Saved data entries
= = = =

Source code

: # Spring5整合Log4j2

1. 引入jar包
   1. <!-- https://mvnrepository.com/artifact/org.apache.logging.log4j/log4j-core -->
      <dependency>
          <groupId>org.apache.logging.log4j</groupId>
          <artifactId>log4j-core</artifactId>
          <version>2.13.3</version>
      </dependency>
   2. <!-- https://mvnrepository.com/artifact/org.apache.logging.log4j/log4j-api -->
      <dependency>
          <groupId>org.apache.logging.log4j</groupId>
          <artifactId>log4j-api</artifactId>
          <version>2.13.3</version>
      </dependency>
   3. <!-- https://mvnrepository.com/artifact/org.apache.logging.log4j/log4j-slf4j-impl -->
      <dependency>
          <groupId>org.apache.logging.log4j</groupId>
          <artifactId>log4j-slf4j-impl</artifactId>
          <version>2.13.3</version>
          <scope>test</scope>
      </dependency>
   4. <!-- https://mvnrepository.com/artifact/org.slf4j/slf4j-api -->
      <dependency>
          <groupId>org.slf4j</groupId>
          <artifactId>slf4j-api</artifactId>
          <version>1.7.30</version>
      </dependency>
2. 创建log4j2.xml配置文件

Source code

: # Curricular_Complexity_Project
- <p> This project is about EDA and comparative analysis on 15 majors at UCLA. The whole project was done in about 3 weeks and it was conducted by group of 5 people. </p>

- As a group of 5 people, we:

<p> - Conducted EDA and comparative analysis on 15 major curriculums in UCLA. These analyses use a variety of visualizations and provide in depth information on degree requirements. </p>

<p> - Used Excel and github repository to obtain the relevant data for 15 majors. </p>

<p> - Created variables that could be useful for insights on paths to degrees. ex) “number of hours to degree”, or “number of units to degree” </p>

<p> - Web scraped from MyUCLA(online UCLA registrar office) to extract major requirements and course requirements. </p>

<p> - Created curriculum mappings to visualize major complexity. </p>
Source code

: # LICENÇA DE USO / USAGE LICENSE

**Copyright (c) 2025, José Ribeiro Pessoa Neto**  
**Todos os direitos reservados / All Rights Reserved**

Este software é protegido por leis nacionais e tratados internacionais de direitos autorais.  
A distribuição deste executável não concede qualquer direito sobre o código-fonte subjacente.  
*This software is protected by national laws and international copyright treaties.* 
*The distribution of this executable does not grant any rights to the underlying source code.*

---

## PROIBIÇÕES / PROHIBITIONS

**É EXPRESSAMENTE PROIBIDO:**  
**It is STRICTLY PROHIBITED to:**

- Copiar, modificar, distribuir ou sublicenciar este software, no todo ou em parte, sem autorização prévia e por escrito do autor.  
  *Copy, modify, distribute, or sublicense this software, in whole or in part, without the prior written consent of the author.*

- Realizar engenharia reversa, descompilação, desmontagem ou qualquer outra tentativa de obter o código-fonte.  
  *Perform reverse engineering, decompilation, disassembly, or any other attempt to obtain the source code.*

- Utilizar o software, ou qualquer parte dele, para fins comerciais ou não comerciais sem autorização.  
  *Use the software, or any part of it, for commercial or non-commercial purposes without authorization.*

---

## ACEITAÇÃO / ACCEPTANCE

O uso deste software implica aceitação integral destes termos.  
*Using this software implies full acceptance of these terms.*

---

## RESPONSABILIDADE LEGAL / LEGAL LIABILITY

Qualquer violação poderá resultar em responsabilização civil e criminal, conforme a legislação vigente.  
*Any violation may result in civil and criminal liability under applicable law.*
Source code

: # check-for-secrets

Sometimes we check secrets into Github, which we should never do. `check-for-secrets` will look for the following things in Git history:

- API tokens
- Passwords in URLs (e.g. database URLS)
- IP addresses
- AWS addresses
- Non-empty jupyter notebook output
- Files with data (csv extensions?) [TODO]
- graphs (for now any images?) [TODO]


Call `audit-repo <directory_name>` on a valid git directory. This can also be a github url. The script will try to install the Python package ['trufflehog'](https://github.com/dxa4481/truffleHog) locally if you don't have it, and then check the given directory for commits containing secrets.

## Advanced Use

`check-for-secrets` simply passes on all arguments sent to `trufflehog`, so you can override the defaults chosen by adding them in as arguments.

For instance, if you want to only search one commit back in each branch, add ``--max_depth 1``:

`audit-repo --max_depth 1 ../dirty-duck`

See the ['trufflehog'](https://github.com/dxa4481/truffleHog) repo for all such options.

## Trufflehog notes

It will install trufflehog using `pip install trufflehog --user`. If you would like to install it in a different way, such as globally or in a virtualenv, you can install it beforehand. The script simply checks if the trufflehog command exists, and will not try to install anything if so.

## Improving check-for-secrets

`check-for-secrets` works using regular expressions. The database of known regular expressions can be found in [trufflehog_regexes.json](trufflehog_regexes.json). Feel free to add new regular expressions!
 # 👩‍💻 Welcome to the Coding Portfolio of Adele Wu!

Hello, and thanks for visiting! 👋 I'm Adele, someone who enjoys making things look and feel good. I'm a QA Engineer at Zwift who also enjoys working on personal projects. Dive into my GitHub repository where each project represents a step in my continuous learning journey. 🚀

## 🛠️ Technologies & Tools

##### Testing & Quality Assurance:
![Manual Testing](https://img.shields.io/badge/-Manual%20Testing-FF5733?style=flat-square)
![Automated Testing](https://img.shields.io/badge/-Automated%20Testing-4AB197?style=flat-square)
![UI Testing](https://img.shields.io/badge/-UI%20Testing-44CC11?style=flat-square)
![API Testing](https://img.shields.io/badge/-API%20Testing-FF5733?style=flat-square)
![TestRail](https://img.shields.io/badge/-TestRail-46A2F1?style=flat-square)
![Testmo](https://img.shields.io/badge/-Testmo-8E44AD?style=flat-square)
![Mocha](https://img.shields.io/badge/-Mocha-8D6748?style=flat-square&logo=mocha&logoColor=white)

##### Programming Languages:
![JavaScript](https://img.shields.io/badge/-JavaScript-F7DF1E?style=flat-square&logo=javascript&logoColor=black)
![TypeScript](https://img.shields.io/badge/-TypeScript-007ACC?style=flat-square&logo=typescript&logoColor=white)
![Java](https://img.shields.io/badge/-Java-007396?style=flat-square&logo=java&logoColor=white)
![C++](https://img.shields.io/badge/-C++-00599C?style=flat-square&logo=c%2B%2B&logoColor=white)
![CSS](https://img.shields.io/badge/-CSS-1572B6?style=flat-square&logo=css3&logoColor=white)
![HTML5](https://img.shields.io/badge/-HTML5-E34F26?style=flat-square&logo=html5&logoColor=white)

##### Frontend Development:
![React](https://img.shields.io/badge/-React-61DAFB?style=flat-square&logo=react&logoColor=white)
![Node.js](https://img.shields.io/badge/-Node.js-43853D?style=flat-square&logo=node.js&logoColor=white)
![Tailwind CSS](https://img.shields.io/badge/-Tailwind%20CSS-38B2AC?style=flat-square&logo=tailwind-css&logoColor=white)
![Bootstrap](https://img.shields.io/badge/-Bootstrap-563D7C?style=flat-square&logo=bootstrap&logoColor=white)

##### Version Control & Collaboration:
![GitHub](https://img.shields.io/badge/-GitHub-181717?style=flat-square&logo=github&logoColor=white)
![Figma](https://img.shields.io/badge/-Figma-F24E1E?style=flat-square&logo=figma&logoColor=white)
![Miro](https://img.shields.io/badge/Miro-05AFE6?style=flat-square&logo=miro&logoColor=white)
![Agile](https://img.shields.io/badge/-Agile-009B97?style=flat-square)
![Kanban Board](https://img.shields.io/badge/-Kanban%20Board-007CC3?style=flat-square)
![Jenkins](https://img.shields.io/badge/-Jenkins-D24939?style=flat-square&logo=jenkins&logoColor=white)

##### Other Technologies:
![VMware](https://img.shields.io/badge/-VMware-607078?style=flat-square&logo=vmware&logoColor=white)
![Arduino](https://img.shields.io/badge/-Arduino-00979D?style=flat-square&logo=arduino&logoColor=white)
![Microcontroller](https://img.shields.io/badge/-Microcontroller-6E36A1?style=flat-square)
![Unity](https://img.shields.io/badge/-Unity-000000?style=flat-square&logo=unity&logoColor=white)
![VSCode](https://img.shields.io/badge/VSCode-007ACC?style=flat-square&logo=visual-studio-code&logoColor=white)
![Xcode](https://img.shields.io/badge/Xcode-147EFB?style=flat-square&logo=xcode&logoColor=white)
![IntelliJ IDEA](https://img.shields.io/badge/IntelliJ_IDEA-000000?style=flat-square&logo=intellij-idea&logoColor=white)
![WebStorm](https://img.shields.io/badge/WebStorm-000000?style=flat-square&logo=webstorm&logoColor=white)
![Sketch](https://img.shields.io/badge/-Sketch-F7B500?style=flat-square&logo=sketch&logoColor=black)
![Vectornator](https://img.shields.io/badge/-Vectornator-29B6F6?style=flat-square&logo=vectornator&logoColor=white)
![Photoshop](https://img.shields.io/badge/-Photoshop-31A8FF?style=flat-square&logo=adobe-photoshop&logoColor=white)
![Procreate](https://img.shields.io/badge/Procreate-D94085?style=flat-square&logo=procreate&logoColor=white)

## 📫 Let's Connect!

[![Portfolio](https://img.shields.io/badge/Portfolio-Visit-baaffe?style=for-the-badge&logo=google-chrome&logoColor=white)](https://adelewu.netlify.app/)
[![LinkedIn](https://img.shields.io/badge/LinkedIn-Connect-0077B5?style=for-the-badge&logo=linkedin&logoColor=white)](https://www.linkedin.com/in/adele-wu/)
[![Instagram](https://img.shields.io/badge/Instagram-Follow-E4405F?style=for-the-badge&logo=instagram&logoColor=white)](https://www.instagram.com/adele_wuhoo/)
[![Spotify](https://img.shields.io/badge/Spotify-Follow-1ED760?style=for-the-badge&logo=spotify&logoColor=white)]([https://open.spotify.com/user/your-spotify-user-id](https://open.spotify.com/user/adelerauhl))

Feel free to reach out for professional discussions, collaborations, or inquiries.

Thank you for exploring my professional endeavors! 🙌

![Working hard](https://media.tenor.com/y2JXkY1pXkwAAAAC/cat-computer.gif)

= = = =

# REQUIREMENT
Pull every line containing the string "without" out of the data above and copy it.

# OUTPUT FOR THIS TASK
  *Copy, modify, distribute, or sublicense this software, in whole or in part, without the prior written consent of the author.*
  *Use the software, or any part of it, for commercial or non-commercial purposes without authorization.*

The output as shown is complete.